**What is needed**: Write out every line of the material as it stands, apart from the pictures.

**Dataset extract**:
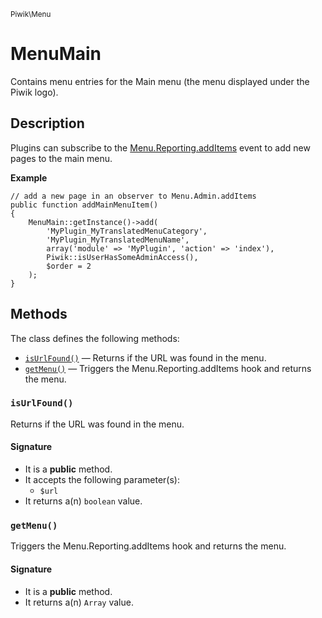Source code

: <small>Piwik\Menu</small>

MenuMain
========

Contains menu entries for the Main menu (the menu displayed under the Piwik logo).

Description
-----------

Plugins can subscribe to the [Menu.Reporting.addItems](#) event to add new pages to
the main menu.

**Example**

    // add a new page in an observer to Menu.Admin.addItems
    public function addMainMenuItem()
    {
        MenuMain::getInstance()->add(
            'MyPlugin_MyTranslatedMenuCategory',
            'MyPlugin_MyTranslatedMenuName',
            array('module' => 'MyPlugin', 'action' => 'index'),
            Piwik::isUserHasSomeAdminAccess(),
            $order = 2
        );
    }


Methods
-------

The class defines the following methods:

- [`isUrlFound()`](#isUrlFound) &mdash; Returns if the URL was found in the menu.
- [`getMenu()`](#getMenu) &mdash; Triggers the Menu.Reporting.addItems hook and returns the menu.

### `isUrlFound()` <a name="isUrlFound"></a>

Returns if the URL was found in the menu.

#### Signature

- It is a **public** method.
- It accepts the following parameter(s):
    - `$url`
- It returns a(n) `boolean` value.

### `getMenu()` <a name="getMenu"></a>

Triggers the Menu.Reporting.addItems hook and returns the menu.

#### Signature

- It is a **public** method.
- It returns a(n) `Array` value.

**Completed exercise**:
Source code

: <small>Piwik\Menu</small>

MenuMain
========

Contains menu entries for the Main menu (the menu displayed under the Piwik logo).

Description
-----------

Plugins can subscribe to the [Menu.Reporting.addItems](#) event to add new pages to
the main menu.

**Example**

    // add a new page in an observer to Menu.Admin.addItems
    public function addMainMenuItem()
    {
        MenuMain::getInstance()->add(
            'MyPlugin_MyTranslatedMenuCategory',
            'MyPlugin_MyTranslatedMenuName',
            array('module' => 'MyPlugin', 'action' => 'index'),
            Piwik::isUserHasSomeAdminAccess(),
            $order = 2
        );
    }


Methods
-------

The class defines the following methods:

- [`isUrlFound()`](#isUrlFound) &mdash; Returns if the URL was found in the menu.
- [`getMenu()`](#getMenu) &mdash; Triggers the Menu.Reporting.addItems hook and returns the menu.

### `isUrlFound()` <a name="isUrlFound"></a>

Returns if the URL was found in the menu.

#### Signature

- It is a **public** method.
- It accepts the following parameter(s):
    - `$url`
- It returns a(n) `boolean` value.

### `getMenu()` <a name="getMenu"></a>

Triggers the Menu.Reporting.addItems hook and returns the menu.

#### Signature

- It is a **public** method.
- It returns a(n) `Array` value.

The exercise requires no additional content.